The Positive Line
In March, we were officially off birth control and trying to get pregnant. I definitely went into trying to conceive with the idea that I would get pregnant on the first time. That didn't happen. In fact, it didn't happen again, and again, and again. In my mind, this felt like years. In reality, it was about four months. I was so ready to be a mom, though, so it felt like forever.
On July 27th, 2020 (I remember because that was the day that Preston went back to work after four months of quarantine), I had one more pregnancy test, so I figured why not? I did the whole routine- peeing on the stick, waiting the longest three minutes of my entire life, and expecting a negative line.

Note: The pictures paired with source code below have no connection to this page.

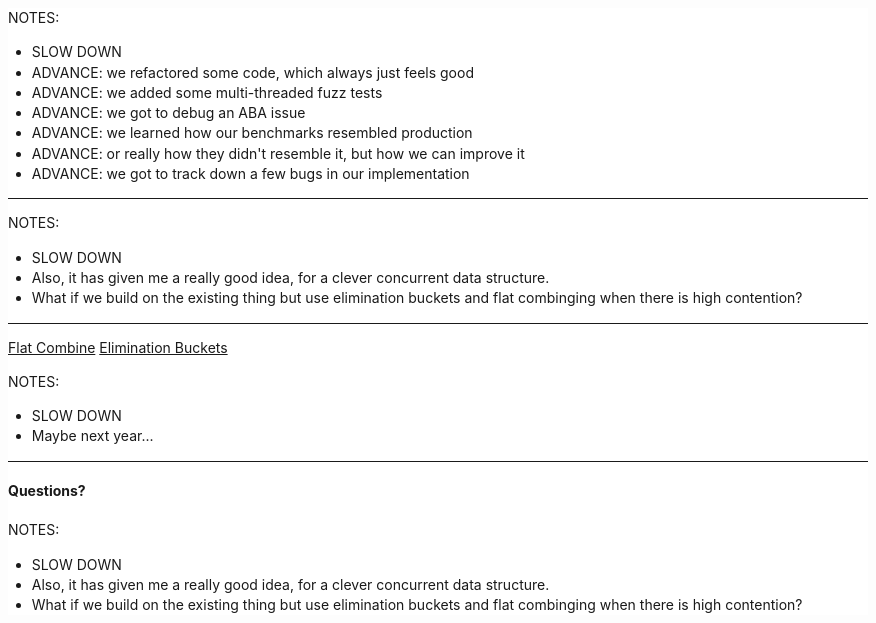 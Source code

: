 
NOTES:

- SLOW DOWN
- ADVANCE: we refactored some code, which always just feels good
- ADVANCE: we added some multi-threaded fuzz tests
- ADVANCE: we got to debug an ABA issue
- ADVANCE: we learned how our benchmarks resembled production
- ADVANCE: or really how they didn't resemble it, but how we can improve it
- ADVANCE: we got to track down a few bugs in our implementation

-----



NOTES:

- SLOW DOWN
- Also, it has given me a really good idea, for a clever concurrent data
  structure.
- What if we build on the existing thing but use elimination buckets and flat
  combinging when there is high contention?

---



[Flat Combine](http://people.csail.mit.edu/shanir/publications/Flat%20Combining%20SPAA%2010.pdf) 
[Elimination Buckets](https://people.csail.mit.edu/shanir/publications/Lock_Free.pdf) 

NOTES:

- SLOW DOWN
- Maybe next year...


---



#### Questions? 

NOTES:

- SLOW DOWN
- Also, it has given me a really good idea, for a clever concurrent data
  structure.
- What if we build on the existing thing but use elimination buckets and flat
  combinging when there is high contention?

This time was different, though. This time it was positive!
I was shocked, to say the least. I really, truly wasn't expecting it. I couldn't believe it. I didn't have any of the typical pregnancy symptoms, and I was really just taking the test as part of my weekly routine. I was so happy. I didn't know what to do, this was the first day that Preston was back at work and away from me in four months so I just walked around my house! I eventually hopped in the shower and just cried. Happy tears, of course. I was planning on making dinner for Preston that night, since it was his first day back to work in so long. I wanted to surprise him with something nice when he got home. Boy did that "something nice" turn into something amazing! I got out of the shower and ran to Walmart real quick to buy two more pregnancy tests. I knew that false positives were/are really rare, but I had to make sure! I took a total of three tests, which all said POSITIVE! I had gotten a onesie a while back when we first started trying that said "hello, daddy!" and planned to tell Preston that way when I did get pregnant.
I arranged the onesie and all three tests on our bed, right where Preston usually sleeps. My plan was to wait for him to go into the bedroom on his own and see it. However, I couldn't wait very long once he got home! Almost immediately, I said "I have a surprise for you in the bedroom!" This wasn't too unusual for me- I'm always surprising Preston with different things. I told Preston to follow me into the room, and he saw the onesie with the positive tests. He immediately grabbed my hands, fell to his knees, and prayed a prayer of gratitude. With tears in his eyes, he said "Heavenly Father, thank you." It was simple. It was powerful. I couldn't wait to see him become a father, and now it was going to happen even sooner than I thought possible.
Preston and I talked and cried and laughed all night. We were so excited and couldn't wait to see who baby Meldrum would be.
I was dying to tell someone the good news, but I knew that with the possibility of something going wrong in the first trimester that it wasn't the smartest idea to go about broadcasting the news. We went over to Preston's parents house for an afternoon one day, and Pres kept asking me what I wanted for dinner. I kept changing my mind and saying that nothing sounded good. The next day at work, his mom asked him if I was pregnant. Since she figured it out, we decided we wanted to go ahead and tell all of our parents so nobody felt left out. We bought baby shoes and put them in a box with the lid saying, "could be pink,
could be blue, all we know is... we are due! April 2021" and gave that to Preston's dad. We FaceTimed my dad and step mom and told them that the baby was coming in April, and we asked my mom if she would like to come the first weekend of April for General Conference and to help us with our new baby :) She was delighted and shocked all at once!From the beginning, I felt a little bit wary of the whole situation. I knew the possibility of something going wrong during pregnancy, but I never imagined that something would go wrong with my pregnancy. The idea of a miscarriage was always in the back of my mind, not because I wanted it to happen, but because I wanted to prepare myself mentally and emotionally if that ever did happen. I started having really bad period-like cramps around week 6, and I asked some friends who had been pregnant before if that was normal. They all said yes, as long as there was no blood. There was no blood, so I felt a little bit less worried. Pres and I went to dinner and I knew as soon as I got home that something was wrong. I'll save you the details, but I was pretty sure I was in the middle of having a miscarriage. I called my doctor the next day to get an appointment and I was able to see her that week.
On August 13th , 2020, my OB confirmed my miscarriage.